Мне показалось тогда, да и сейчас кажется: за те часы я прожила несколько жизней. Точно вся моя предыдущая судьба с ее маленькими, ничтожными бедками, все мои двадцать два года превратились в одну-единственную жалкую минутку, довольно пустенькую, во всяком случае, беспечальную, а подлинная моя жизнь начиналась вот отсюда, с этой черты, с нескольких часов, когда я святым правом своей профессии стала владеть тайнами и бедами, о которых даже их хозяева не всегда знали.
Характеристики походили на письма. Написанные от руки и подписанные одинаково — "Мартынова", — они почти всегда заканчивались обращением:
"Будущих педагогов Зинаиды Пермяковой просим обратить внимание на неустойчивость ее характера, склонность подвергаться влияниям — как хорошим, так и плохим, несамостоятельность в решениях и поступках".

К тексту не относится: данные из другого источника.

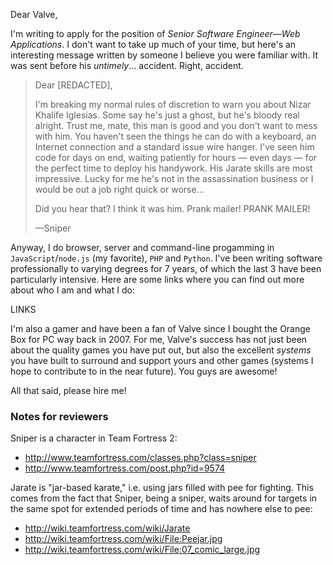 Dear Valve,

I'm writing to apply for the position of *Senior Software Engineer—Web Applications*. I don't want to take up much of your time, but here's an interesting message written by someone I believe you were familiar with. It was sent before his *untimely*... accident. Right, accident.

> Dear [REDACTED],
>
> I'm breaking my normal rules of discretion to warn you about Nizar Khalife Iglesias. Some say he's just a ghost, but he's bloody real alright. Trust me, mate, this man is good and you don't want to mess with him. You haven't seen the things he can do with a keyboard, an Internet connection and a standard issue wire hanger. I've seen him code for days on end, waiting patiently for hours — even days — for the perfect time to deploy his handywork. His Jarate skills are most impressive. Lucky for me he's not in the assassination business or I would be out a job right quick or worse...
>
> Did you hear that? I think it was him. Prank mailer! PRANK MAILER!
>
> —Sniper

Anyway, I do browser, server and command-line progamming in `JavaScript`/`node.js` (my favorite), `PHP` and `Python`. I've been writing software professionally to varying degrees for 7 years, of which the last 3 have been particularly intensive. Here are some links where you can find out more about who I am and what I do:

LINKS

I'm also a gamer and have been a fan of Valve since I bought the Orange Box for PC way back in 2007. For me, Valve's success has not just been about the quality games you have put out, but also the excellent *systems* you have built to surround and support yours and other games (systems I hope to contribute to in the near future). You guys are awesome!

All that said, please hire me!


### Notes for reviewers ###

Sniper is a character in Team Fortress 2:

- http://www.teamfortress.com/classes.php?class=sniper
- http://www.teamfortress.com/post.php?id=9574

Jarate is "jar-based karate," i.e. using jars filled with pee for fighting. This comes from the fact that Sniper, being a sniper, waits around for targets in the same spot for extended periods of time and has nowhere else to pee:

- http://wiki.teamfortress.com/wiki/Jarate
- http://wiki.teamfortress.com/wiki/File:Peejar.jpg
- http://wiki.teamfortress.com/wiki/File:07_comic_large.jpg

"Аню Невзорову желательно загружать всевозможными поручениями и делами, не давая ей оставаться наедине, так как замечено, что в одиночестве Аня немедленно вспоминает свое прошлое, оставившее в ней сильный след, и тотчас сторонится взрослых".
"Миша Тузиков очень тоскует по родителям, поэтому при возникновении такой возможности мы рекомендуем его усыновление, однако непременно с сестрой, Зоей Тузиковой, которая очень любит брата".
Я представляла себе старуху директрису: наверное, Мартынова — это она, незнакомая мне Наталья Ивановна, — как сидит перед настольной лампой, непременно зеленой, старинной, обмакивает перо в чернильницу: она не могла писать характеристики авторучкой — это было видно по нажимам и волосяным старинным линиям — так выводили буквы когда-то, наверное, на уроках чистописания, — обдумывая каждую строчку, а потом занося ее на лист бумаги, как выношенную и выстраданную мысль, а не просто нужную фразу.
Да, выношенную и выстраданную — эти просьбы к будущим педагогам ее воспитанников не могли быть не выстраданы, потому что им предшествовали сведения, холодившие душу.